Forfeiture should only be used to take property from people who have been convicted of crimes as part of the criminal process. In criminal proceedings, indigent property owners have a right to appointed counsel.

That’s not the case when forfeiture happens in a civil proceeding. When the property at stake is worth as little as $250, it is simply not rational for most property owners to hire a lawyer to help fight the forfeiture. The odds of winning a case against experienced prosecutors without a lawyer are long.

It’s a sign of progress that Larry Krasner has pledged to diminish the use of civil asset forfeiture. But with the infrastructure of forfeiture still intact, and no policy prohibiting its use by the office, a future district attorney could simply ramp up its use again.

During the Pennsylvania General Assembly’s 2015–2016 session, a broad, bipartisan coalition pushed for legislative reform of forfeiture practices.
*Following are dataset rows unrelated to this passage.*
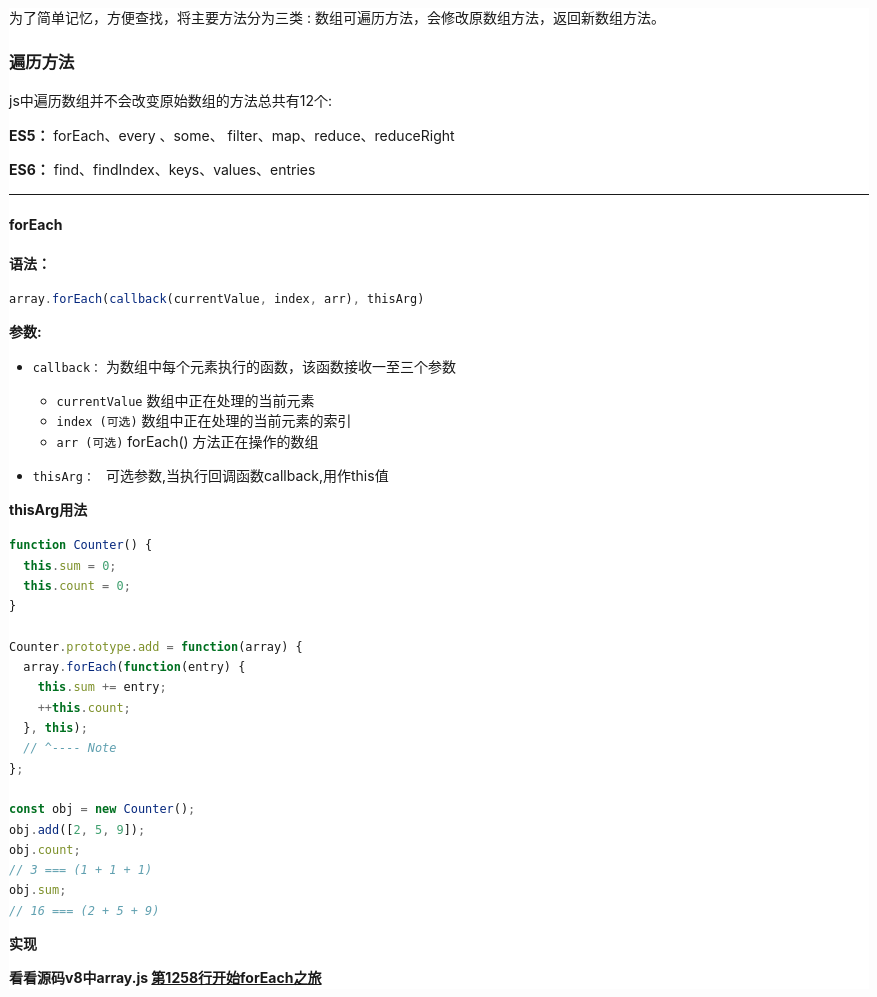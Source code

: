 为了简单记忆，方便查找，将主要方法分为三类 : 数组可遍历方法，会修改原数组方法，返回新数组方法。

### 遍历方法

js中遍历数组并不会改变原始数组的方法总共有12个:

**ES5：**    forEach、every 、some、 filter、map、reduce、reduceRight

**ES6：**    find、findIndex、keys、values、entries

---

#### forEach

**语法：**

```javascript
array.forEach(callback(currentValue, index, arr), thisArg)
```

**参数:**

- `callback：` 为数组中每个元素执行的函数，该函数接收一至三个参数
  - `currentValue`    数组中正在处理的当前元素
  - `index (可选)`      数组中正在处理的当前元素的索引
  - `arr (可选)`           forEach() 方法正在操作的数组

- `thisArg： ` 可选参数,当执行回调函数callback,用作this值

**thisArg用法**

```javascript
function Counter() {
  this.sum = 0;
  this.count = 0;
}

Counter.prototype.add = function(array) {
  array.forEach(function(entry) {
    this.sum += entry;
    ++this.count;
  }, this);
  // ^---- Note
};

const obj = new Counter();
obj.add([2, 5, 9]);
obj.count;
// 3 === (1 + 1 + 1)
obj.sum;
// 16 === (2 + 5 + 9)
```

**实现**

**看看源码v8中array.js [第1258行开始forEach之旅](https://github.com/v8/v8/blob/4.9-lkgr/src/js/array.js#L1258)**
But the powerful and regressive Pennsylvania District Attorneys’ Association killed the bills, which would have replaced the current system with one where forfeiture would only happen as part of sentencing after a criminal conviction. The bills would also have diverted forfeiture revenues to a general fund to ensure that police and prosecutors did not have a direct financial incentive to forfeit property.

Despite the setback, the ACLU went on to file amicus briefs in forfeiture cases to push back against the government’s expansive interpretation of its forfeiture power. In several important decisions, the Pennsylvania Supreme Court upheld due process and the rule of law and curbed some of the worst prosecutorial abuses of forfeiture.

And in 2017, the ACLU of Pennsylvania, working as part of a local coalition of criminal justice reform advocates, got involved in Philadelphia’s district attorney race. During the primary, the coalition pushed candidates to commit to reversing the prosecutorial practices that have long fueled mass incarceration and wreaked havoc on communities of color. Among other asks, the ACLU pressed candidates to pledge to end the use of civil asset forfeiture without a conviction.

The coalition succeeded in changing the conversation, with every candidate in the Democratic primary adopting at least part of the coalition’s platform. At the same time, the ACLU’s canvassers succeeded in getting out the vote for criminal justice reform — the primary election saw the highest level of voter turnout since 2001. In January 2018, Larry Krasner, a criminal defense and civil rights attorney who ran on a platform of reform, became the city’s next district attorney.

There is no question that a responsible district attorney has the power to curtail some of the most unjust uses of civil forfeiture. But at the end of the day, civil asset forfeiture remains a fundamentally unfair tool that Pennsylvania prosecutors continue to have at their disposal.